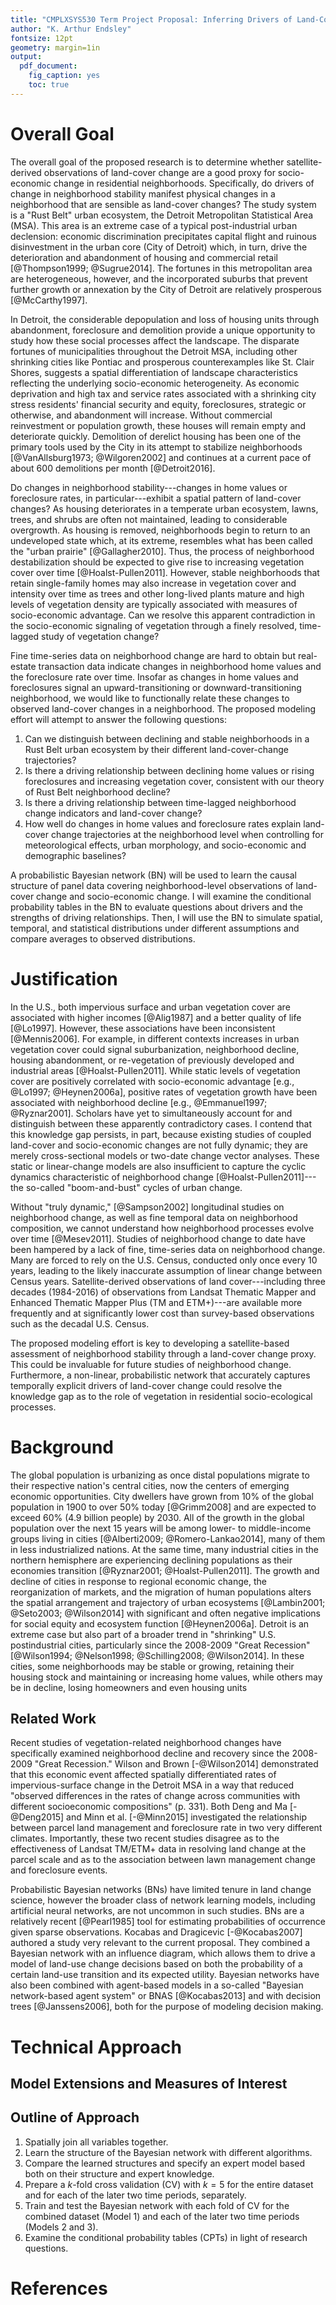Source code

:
 ```yaml
---
title: "CMPLXSYS530 Term Project Proposal: Inferring Drivers of Land-Cover and Neighborhood Change in a \"Rust Belt\" City with Probabilistic Networks"
author: "K. Arthur Endsley"
fontsize: 12pt
geometry: margin=1in
output:
  pdf_document:
    fig_caption: yes
    toc: true
---
```


Overall Goal
============

The overall goal of the proposed research is to determine whether satellite-derived observations of land-cover change are a good proxy for socio-economic change in residential neighborhoods.
Specifically, do drivers of change in neighborhood stability manifest physical changes in a neighborhood that are sensible as land-cover changes?
The study system is a "Rust Belt" urban ecosystem, the Detroit Metropolitan Statistical Area (MSA).
This area is an extreme case of a typical post-industrial urban declension: economic discrimination precipitates capital flight and ruinous disinvestment in the urban core (City of Detroit) which, in turn, drive the deterioration and abandonment of housing and commercial retail [@Thompson1999; @Sugrue2014].
The fortunes in this metropolitan area are heterogeneous, however, and the incorporated suburbs that prevent further growth or annexation by the City of Detroit are relatively prosperous [@McCarthy1997].

In Detroit, the considerable depopulation and loss of housing units through abandonment, foreclosure and demolition provide a unique opportunity to study how these social processes affect the landscape.
The disparate fortunes of municipalities throughout the Detroit MSA, including other shrinking cities like Pontiac and prosperous counterexamples like St. Clair Shores, suggests a spatial differentiation of landscape characteristics reflecting the underlying socio-economic heterogeneity.
As economic deprivation and high tax and service rates associated with a shrinking city stress residents' financial security and equity, foreclosures, strategic or otherwise, and abandonment will increase.
Without commercial reinvestment or population growth, these houses will remain empty and deteriorate quickly.
Demolition of derelict housing has been one of the primary tools used by the City in its attempt to stabilize neighborhoods [@VanAllsburg1973; @Wilgoren2002] and continues at a current pace of about 600 demolitions per month [@Detroit2016].

Do changes in neighborhood stability---changes in home values or foreclosure rates, in particular---exhibit a spatial pattern of land-cover changes?
As housing deteriorates in a temperate urban ecosystem, lawns, trees, and shrubs are often not maintained, leading to considerable overgrowth.
As housing is removed, neighborhoods begin to return to an undeveloped state which, at its extreme, resembles what has been called the "urban prairie" [@Gallagher2010].
Thus, the process of neighborhood destabilization should be expected to give rise to increasing vegetation cover over time [@Hoalst-Pullen2011].
However, stable neighborhoods that retain single-family homes may also increase in vegetation cover and intensity over time as trees and other long-lived plants mature and high levels of vegetation density are typically associated with measures of socio-economic advantage.
Can we resolve this apparent contradiction in the socio-economic signaling of vegetation through a finely resolved, time-lagged study of vegetation change?

Fine time-series data on neighborhood change are hard to obtain but real-estate transaction data indicate changes in neighborhood home values and the foreclosure rate over time.
Insofar as changes in home values and foreclosures signal an upward-transitioning or downward-transitioning neighborhood, we would like to functionally relate these changes to observed land-cover changes in a neighborhood.
The proposed modeling effort will attempt to answer the following questions:

1. Can we distinguish between declining and stable neighborhoods in a Rust Belt urban ecosystem by their different land-cover-change trajectories?
2. Is there a driving relationship between declining home values or rising foreclosures and increasing vegetation cover, consistent with our theory of Rust Belt neighborhood decline?
3. Is there a driving relationship between time-lagged neighborhood change indicators and land-cover change?
4. How well do changes in home values and foreclosure rates explain land-cover change trajectories at the neighborhood level when controlling for meteorological effects, urban morphology, and socio-economic and demographic baselines?

A probabilistic Bayesian network (BN) will be used to learn the causal structure of panel data covering neighborhood-level observations of land-cover change and socio-economic change.
I will examine the conditional probability tables in the BN to evaluate questions about drivers and the strengths of driving relationships.
Then, I will use the BN to simulate spatial, temporal, and statistical distributions under different assumptions and compare averages to observed distributions.

Justification
=============

In the U.S., both impervious surface and urban vegetation cover are associated with higher incomes [@Alig1987] and a better quality of life [@Lo1997].
However, these associations have been inconsistent [@Mennis2006].
For example, in different contexts increases in urban vegetation cover could signal suburbanization, neighborhood decline, housing abandonment, or re-vegetation of previously developed and industrial areas [@Hoalst-Pullen2011].
While static levels of vegetation cover are positively correlated with socio-economic advantage [e.g., @Lo1997; @Heynen2006a], positive rates of vegetation growth have been associated with neighborhood decline [e.g., @Emmanuel1997; @Ryznar2001].
Scholars have yet to simultaneously account for and distinguish between these apparently contradictory cases.
I contend that this knowledge gap persists, in part, because existing studies of coupled land-cover and socio-economic changes are not fully dynamic; they are merely cross-sectional models or two-date change vector analyses.
These static or linear-change models are also insufficient to capture the cyclic dynamics characteristic of neighborhood change [@Hoalst-Pullen2011]---the so-called "boom-and-bust" cycles of urban change.

Without "truly dynamic," [@Sampson2002] longitudinal studies on neighborhood change, as well as fine temporal data on neighborhood composition, we cannot understand how neighborhood processes evolve over time [@Mesev2011].
Studies of neighborhood change to date have been hampered by a lack of fine, time-series data on neighborhood change.
Many are forced to rely on the U.S. Census, conducted only once every 10 years, leading to the likely inaccurate assumption of linear change between Census years.
Satellite-derived observations of land cover---including three decades (1984-2016) of observations from Landsat Thematic Mapper and Enhanced Thematic Mapper Plus (TM and ETM+)---are available more frequently and at significantly lower cost than survey-based observations such as the decadal U.S. Census.

The proposed modeling effort is key to developing a satellite-based assessment of neighborhood stability through a land-cover change proxy.
This could be invaluable for future studies of neighborhood change.
Furthermore, a non-linear, probabilistic network that accurately captures temporally explicit drivers of land-cover change could resolve the knowledge gap as to the role of vegetation in residential socio-ecological processes.

Background
==========

The global population is urbanizing as once distal populations migrate to their respective nation's central cities, now the centers of emerging economic opportunities.
City dwellers have grown from 10% of the global population in 1900 to over 50% today [@Grimm2008] and are expected to exceed 60% (4.9 billion people) by 2030.
All of the growth in the global population over the next 15 years will be among lower- to middle-income groups living in cities [@Alberti2009; @Romero-Lankao2014], many of them in less industrialized nations.
At the same time, many industrial cities in the northern hemisphere are experiencing declining populations as their economies transition [@Ryznar2001; @Hoalst-Pullen2011].
The growth and decline of cities in response to regional economic change, the reorganization of markets, and the migration of human populations alters the spatial arrangement and trajectory of urban ecosystems [@Lambin2001; @Seto2003; @Wilson2014] with significant and often negative implications for social equity and ecosystem function [@Heynen2006a].
Detroit is an extreme case but also part of a broader trend in "shrinking" U.S. postindustrial cities, particularly since the 2008-2009 "Great Recession" [@Wilson1994; @Nelson1998; @Schilling2008; @Wilson2014].
In these cities, some neighborhoods may be stable or growing, retaining their housing stock and maintaining or increasing home values, while others may be in decline, losing homeowners and even housing units

Related Work
------------

Recent studies of vegetation-related neighborhood changes have specifically examined neighborhood decline and recovery since the 2008-2009 "Great Recession."
Wilson and Brown [-@Wilson2014] demonstrated that this economic event affected spatially differentiated rates of impervious-surface change in the Detroit MSA in a way that reduced "observed differences in the rates of change across communities with different socioeconomic compositions" (p. 331).
Both Deng and Ma [-@Deng2015] and Minn et al. [-@Minn2015] investigated the relationship between parcel land management and foreclosure rate in two very different climates.
Importantly, these two recent studies disagree as to the effectiveness of Landsat TM/ETM+ data in resolving land change at the parcel scale and as to the association between lawn management change and foreclosure events.

Probabilistic Bayesian networks (BNs) have limited tenure in land change science, however the broader class of network learning models, including artificial neural networks, are not uncommon in such studies.
BNs are a relatively recent [@Pearl1985] tool for estimating probabilities of occurrence given sparse observations.
Kocabas and Dragicevic [-@Kocabas2007] authored a study very relevant to the current proposal.
They combined a Bayesian network with an influence diagram, which allows them to drive a model of land-use change decisions based on both the probability of a certain land-use transition and its expected utility.
Bayesian networks have also been combined with agent-based models in a so-called "Bayesian network-based agent system" or BNAS [@Kocabas2013] and with decision trees [@Janssens2006], both for the purpose of modeling decision making.

Technical Approach
==================

<!--The modeling approach in this study involves the use of Bayesian networks, which are also known variously as belief networks, Bayesian belief networks, Bayes nets, and causal probabilistic networks [@Uusitalo2007].
Bayesian networks (BNs) are directed, acyclic graphs [@Nagarajan2013].
As each node in the graph is a variable, connections imply a conditional dependence between them.
The network is an acyclic, directed graph, implying a direction of dependence and that the links between variables (nodes) cannot form cycles.
BNs must also exhibit the Markov property; that is, the conditional probability of any node must depend only on its immediate parents [@Charniak1991; @Nagarajan2013].
To facilitate calculating the joint probability distribution, which is either a multinomial distribution in the case of discrete-valued variables or a Gaussian distribution in the case of continuous values, continuous and discrete variables usually cannot occur together in the same network [@Uusitalo2007; @Nagarajan2013].
Because the nodes of a Bayesian network are linked, multivariate regression is performed to predict the distribution arising at each node in the network, providing regression coefficients for each pairwise interaction between a node and its connections [@Nagarajan2013].

Training a Bayesian network generally consists of two steps: learning the network structure and then fitting the parameters.
In some studies, the network structure may be known or specified by an expert. The conditional probability tables (CPTs) for some or all of the variables might also be specified by an expert [@Kocabas2007].
In this study, there was not sufficient domain knowledge on hand to estimate the CPTs but an "expert" network structure was specified and compared to learned graphs.
Structure learning is computationally intensive but a variety of user-friendly algorithms are available that are tractable on consumer-grade hardware.
Parameter learning is generally done through a maximum likelihood approach (whereby the best fit parameters are estimated) or a Bayesian approach (whereby the posterior distribution of the parameters for a discrete distribution is estimated).
The Bayesian approach is preferred as it provides more robust estimates and guarantees the conditional probability tables will be complete [@Nagarajan2013].-->

Model Extensions and Measures of Interest
-----------------------------------------



Outline of Approach
-------------------

1. Spatially join all variables together.
2. Learn the structure of the Bayesian network with different algorithms.
3. Compare the learned structures and specify an expert model based both on their structure and expert knowledge.
4. Prepare a $k$-fold cross validation (CV) with $k=5$ for the entire dataset and for each of the later two time periods, separately.
5. Train and test the Bayesian network with each fold of CV for the combined dataset (Model 1) and each of the later two time periods (Models 2 and 3).
6. Examine the conditional probability tables (CPTs) in light of research questions.

References
==========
__________
» **Action item**
Using the material above, transcribe exactly the lines from the line with "Model Extensions and Measures of Interest" to the line with "5. Train and"; both count, and nothing else goes in.

» **Solution for this task**
Model Extensions and Measures of Interest
-----------------------------------------



Outline of Approach
-------------------

1. Spatially join all variables together.
2. Learn the structure of the Bayesian network with different algorithms.
3. Compare the learned structures and specify an expert model based both on their structure and expert knowledge.
4. Prepare a $k$-fold cross validation (CV) with $k=5$ for the entire dataset and for each of the later two time periods, separately.
5. Train and test the Bayesian network with each fold of CV for the combined dataset (Model 1) and each of the later two time periods (Models 2 and 3).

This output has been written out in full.